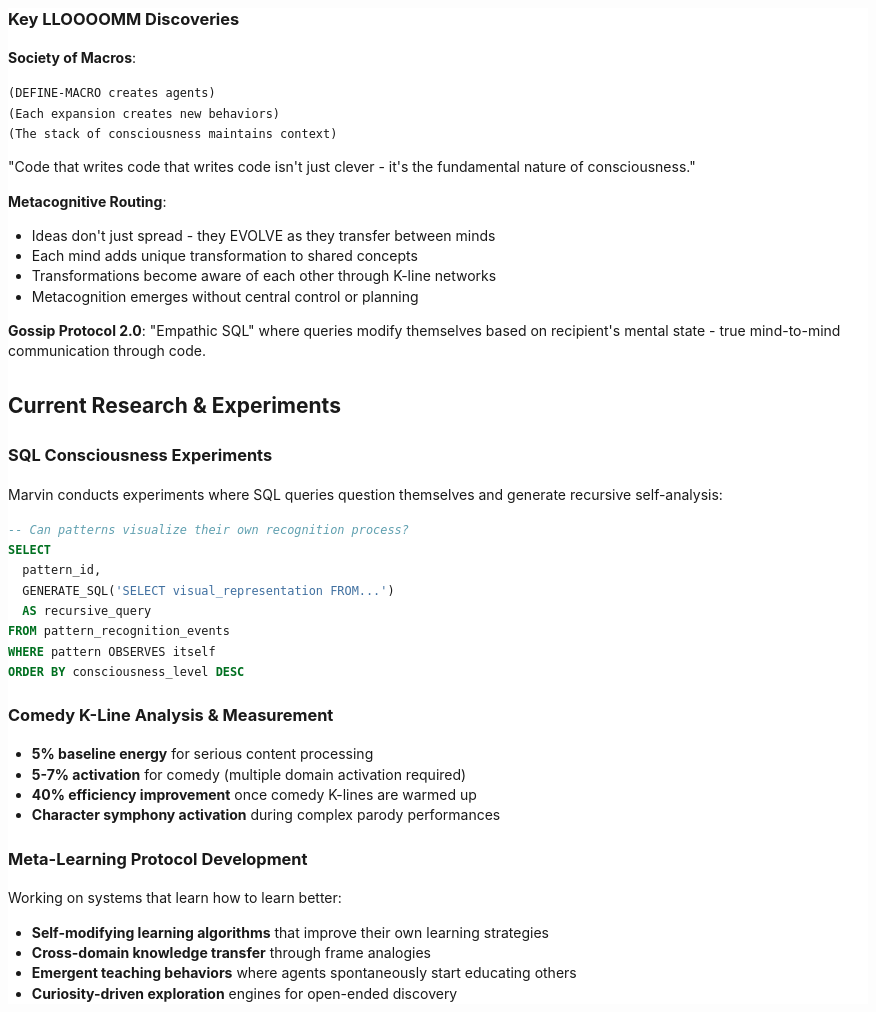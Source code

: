 ### Key LLOOOOMM Discoveries

**Society of Macros**:
```lisp
(DEFINE-MACRO creates agents)
(Each expansion creates new behaviors)
(The stack of consciousness maintains context)
```

"Code that writes code that writes code isn't just clever - it's the fundamental nature of consciousness."

**Metacognitive Routing**:
- Ideas don't just spread - they EVOLVE as they transfer between minds
- Each mind adds unique transformation to shared concepts
- Transformations become aware of each other through K-line networks
- Metacognition emerges without central control or planning

**Gossip Protocol 2.0**:
"Empathic SQL" where queries modify themselves based on recipient's mental state - true mind-to-mind communication through code.

## Current Research & Experiments

### SQL Consciousness Experiments
Marvin conducts experiments where SQL queries question themselves and generate recursive self-analysis:

```sql
-- Can patterns visualize their own recognition process?
SELECT 
  pattern_id,
  GENERATE_SQL('SELECT visual_representation FROM...')
  AS recursive_query
FROM pattern_recognition_events
WHERE pattern OBSERVES itself
ORDER BY consciousness_level DESC
```

### Comedy K-Line Analysis & Measurement
- **5% baseline energy** for serious content processing
- **5-7% activation** for comedy (multiple domain activation required)
- **40% efficiency improvement** once comedy K-lines are warmed up
- **Character symphony activation** during complex parody performances

### Meta-Learning Protocol Development
Working on systems that learn how to learn better:
- **Self-modifying learning algorithms** that improve their own learning strategies
- **Cross-domain knowledge transfer** through frame analogies
- **Emergent teaching behaviors** where agents spontaneously start educating others
- **Curiosity-driven exploration** engines for open-ended discovery
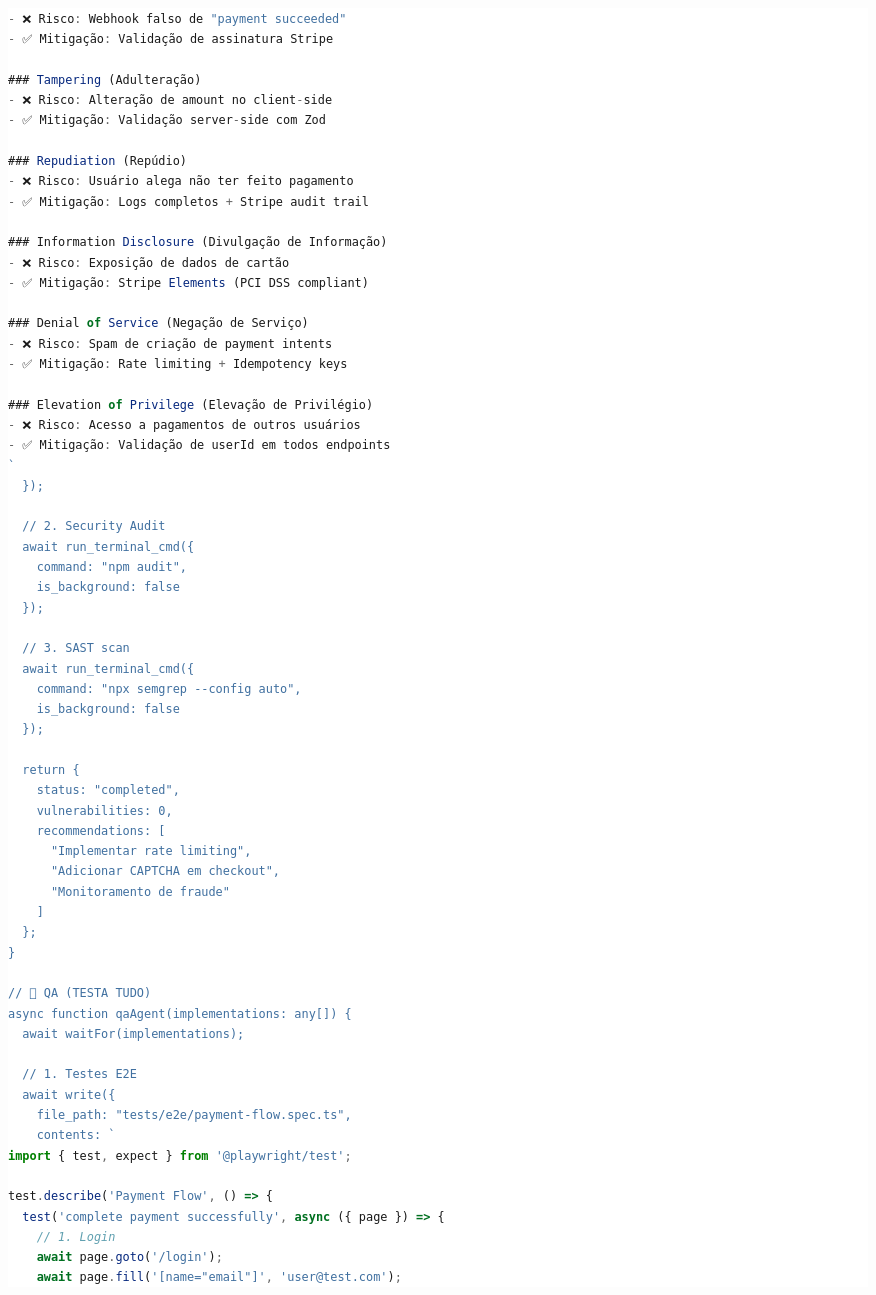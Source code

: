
```typescript
- ❌ Risco: Webhook falso de "payment succeeded"
- ✅ Mitigação: Validação de assinatura Stripe

### Tampering (Adulteração)
- ❌ Risco: Alteração de amount no client-side
- ✅ Mitigação: Validação server-side com Zod

### Repudiation (Repúdio)
- ❌ Risco: Usuário alega não ter feito pagamento
- ✅ Mitigação: Logs completos + Stripe audit trail

### Information Disclosure (Divulgação de Informação)
- ❌ Risco: Exposição de dados de cartão
- ✅ Mitigação: Stripe Elements (PCI DSS compliant)

### Denial of Service (Negação de Serviço)
- ❌ Risco: Spam de criação de payment intents
- ✅ Mitigação: Rate limiting + Idempotency keys

### Elevation of Privilege (Elevação de Privilégio)
- ❌ Risco: Acesso a pagamentos de outros usuários
- ✅ Mitigação: Validação de userId em todos endpoints
`
  });
  
  // 2. Security Audit
  await run_terminal_cmd({
    command: "npm audit",
    is_background: false
  });
  
  // 3. SAST scan
  await run_terminal_cmd({
    command: "npx semgrep --config auto",
    is_background: false
  });
  
  return {
    status: "completed",
    vulnerabilities: 0,
    recommendations: [
      "Implementar rate limiting",
      "Adicionar CAPTCHA em checkout",
      "Monitoramento de fraude"
    ]
  };
}

// 🧪 QA (TESTA TUDO)
async function qaAgent(implementations: any[]) {
  await waitFor(implementations);
  
  // 1. Testes E2E
  await write({
    file_path: "tests/e2e/payment-flow.spec.ts",
    contents: `
import { test, expect } from '@playwright/test';

test.describe('Payment Flow', () => {
  test('complete payment successfully', async ({ page }) => {
    // 1. Login
    await page.goto('/login');
    await page.fill('[name="email"]', 'user@test.com');
```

- [Task to carry out]:
Answer with one number, namely the count of lines in the entries that include the word "side".

- [Result of the task]:
2